Iphigenie3 560 Arno Declair hDas weißmalerische "Iphigenie"-Ensemble in Vollbesetzung © Arno Declair

Aber nicht an diesem Abend. Denn die Götter könnten gar nicht unausstehlicher sein, als die Menschen, die sich hier neu entwerfen. Am Anfang machen sie erst mal Tabula Rasa, steigen aus der ersten Reihe auf die Bühne und streichen alles, was vorher schwarz war, trotzig alpina-weiß.

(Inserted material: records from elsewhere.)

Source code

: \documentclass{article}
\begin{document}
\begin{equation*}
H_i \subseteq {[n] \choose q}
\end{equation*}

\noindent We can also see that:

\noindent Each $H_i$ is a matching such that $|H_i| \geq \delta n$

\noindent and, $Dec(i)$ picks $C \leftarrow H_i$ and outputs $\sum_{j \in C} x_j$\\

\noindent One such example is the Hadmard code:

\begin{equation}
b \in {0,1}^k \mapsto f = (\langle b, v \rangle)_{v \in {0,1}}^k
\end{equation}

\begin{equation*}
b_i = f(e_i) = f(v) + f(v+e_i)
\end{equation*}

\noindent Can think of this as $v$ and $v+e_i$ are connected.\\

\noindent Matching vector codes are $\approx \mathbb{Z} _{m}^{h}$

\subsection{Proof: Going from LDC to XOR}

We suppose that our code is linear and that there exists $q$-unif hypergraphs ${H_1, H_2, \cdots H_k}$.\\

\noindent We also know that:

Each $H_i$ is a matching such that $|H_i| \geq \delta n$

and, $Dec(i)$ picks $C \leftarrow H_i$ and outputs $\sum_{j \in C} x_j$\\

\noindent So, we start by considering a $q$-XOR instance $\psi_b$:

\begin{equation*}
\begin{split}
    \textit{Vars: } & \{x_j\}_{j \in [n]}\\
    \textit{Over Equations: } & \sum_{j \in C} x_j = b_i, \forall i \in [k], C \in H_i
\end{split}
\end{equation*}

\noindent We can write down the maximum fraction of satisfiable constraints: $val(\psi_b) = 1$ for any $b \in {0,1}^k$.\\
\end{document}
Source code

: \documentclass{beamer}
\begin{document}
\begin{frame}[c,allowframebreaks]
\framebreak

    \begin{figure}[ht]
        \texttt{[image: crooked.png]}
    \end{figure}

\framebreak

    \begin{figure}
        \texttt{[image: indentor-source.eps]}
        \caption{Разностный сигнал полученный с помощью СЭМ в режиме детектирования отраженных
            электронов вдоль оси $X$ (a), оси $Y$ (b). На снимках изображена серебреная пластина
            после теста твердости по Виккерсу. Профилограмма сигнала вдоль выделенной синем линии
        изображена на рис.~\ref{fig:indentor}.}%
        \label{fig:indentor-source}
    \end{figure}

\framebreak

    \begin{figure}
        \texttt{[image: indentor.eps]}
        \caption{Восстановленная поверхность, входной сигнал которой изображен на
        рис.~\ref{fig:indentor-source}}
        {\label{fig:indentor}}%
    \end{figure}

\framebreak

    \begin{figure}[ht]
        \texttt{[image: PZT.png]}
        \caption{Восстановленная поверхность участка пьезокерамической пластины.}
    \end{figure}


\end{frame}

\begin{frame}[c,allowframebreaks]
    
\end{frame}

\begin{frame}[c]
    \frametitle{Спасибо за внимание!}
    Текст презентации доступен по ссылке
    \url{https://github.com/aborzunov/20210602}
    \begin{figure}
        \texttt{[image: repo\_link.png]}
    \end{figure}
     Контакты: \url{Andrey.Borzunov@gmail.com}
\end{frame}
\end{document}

Alles ist übrigens nicht viel. Der Ausstatter wäre nicht Johannes Schütz, hätte er die Bühne nicht auf einen drei Meter tiefen Guckkasten reduziert. Darin: ein paar Stühle, ein Transistorradio und ein grobes Holzgestell als Altar der Göttin. Obwohl: Nein, es ist schon nicht mehr Dianas Altar. Fast den ganzen Abend suhlt sich Iphigenie (gespielt von Kathleen Morgeneyer) dort oben genüsslich in ihrem Unglück. Auch ihr Bruder Orestes scheint sehr zufrieden mit seinem verfluchten Schicksal. Moritz Grove gibt ihn als Streber im Fach Selbstverachtung. Nicht ganz zu Unrecht, immerhin hat er seine Mutter getötet.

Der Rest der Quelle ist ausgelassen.